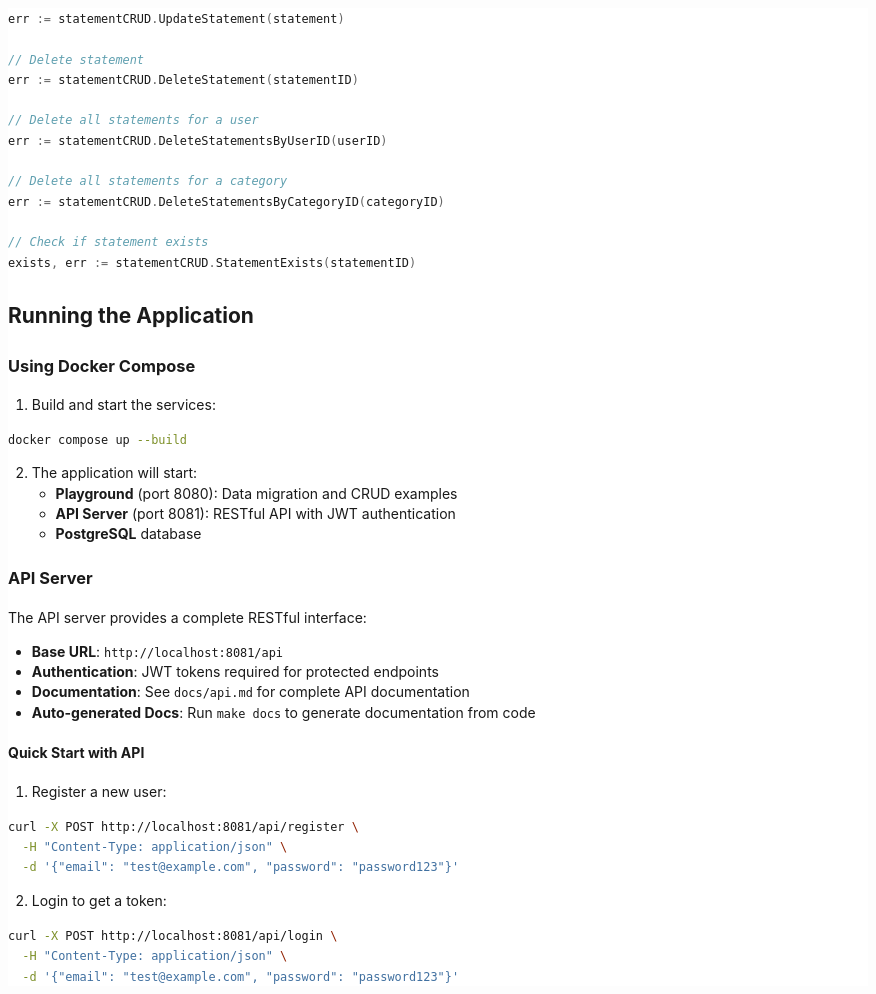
 ```go
err := statementCRUD.UpdateStatement(statement)

// Delete statement
err := statementCRUD.DeleteStatement(statementID)

// Delete all statements for a user
err := statementCRUD.DeleteStatementsByUserID(userID)

// Delete all statements for a category
err := statementCRUD.DeleteStatementsByCategoryID(categoryID)

// Check if statement exists
exists, err := statementCRUD.StatementExists(statementID)
```

## Running the Application

### Using Docker Compose

1. Build and start the services:
```bash
docker compose up --build
```

2. The application will start:
   - **Playground** (port 8080): Data migration and CRUD examples
   - **API Server** (port 8081): RESTful API with JWT authentication
   - **PostgreSQL** database

### API Server

The API server provides a complete RESTful interface:

- **Base URL**: `http://localhost:8081/api`
- **Authentication**: JWT tokens required for protected endpoints
- **Documentation**: See `docs/api.md` for complete API documentation
- **Auto-generated Docs**: Run `make docs` to generate documentation from code

#### Quick Start with API

1. Register a new user:
```bash
curl -X POST http://localhost:8081/api/register \
  -H "Content-Type: application/json" \
  -d '{"email": "test@example.com", "password": "password123"}'
```

2. Login to get a token:
```bash
curl -X POST http://localhost:8081/api/login \
  -H "Content-Type: application/json" \
  -d '{"email": "test@example.com", "password": "password123"}'
```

= = = = = = =

#### [What to produce]
For the records above, give every line again exactly and skip the pictures.

#### [Exercise result]
 ```go
err := statementCRUD.UpdateStatement(statement)

// Delete statement
err := statementCRUD.DeleteStatement(statementID)

// Delete all statements for a user
err := statementCRUD.DeleteStatementsByUserID(userID)

// Delete all statements for a category
err := statementCRUD.DeleteStatementsByCategoryID(categoryID)

// Check if statement exists
exists, err := statementCRUD.StatementExists(statementID)
```

## Running the Application

### Using Docker Compose

1. Build and start the services:
```bash
docker compose up --build
```

2. The application will start:
   - **Playground** (port 8080): Data migration and CRUD examples
   - **API Server** (port 8081): RESTful API with JWT authentication
   - **PostgreSQL** database

### API Server

The API server provides a complete RESTful interface:

- **Base URL**: `http://localhost:8081/api`
- **Authentication**: JWT tokens required for protected endpoints
- **Documentation**: See `docs/api.md` for complete API documentation
- **Auto-generated Docs**: Run `make docs` to generate documentation from code

#### Quick Start with API

1. Register a new user:
```bash
curl -X POST http://localhost:8081/api/register \
  -H "Content-Type: application/json" \
  -d '{"email": "test@example.com", "password": "password123"}'
```

2. Login to get a token:
```bash
curl -X POST http://localhost:8081/api/login \
  -H "Content-Type: application/json" \
  -d '{"email": "test@example.com", "password": "password123"}'
```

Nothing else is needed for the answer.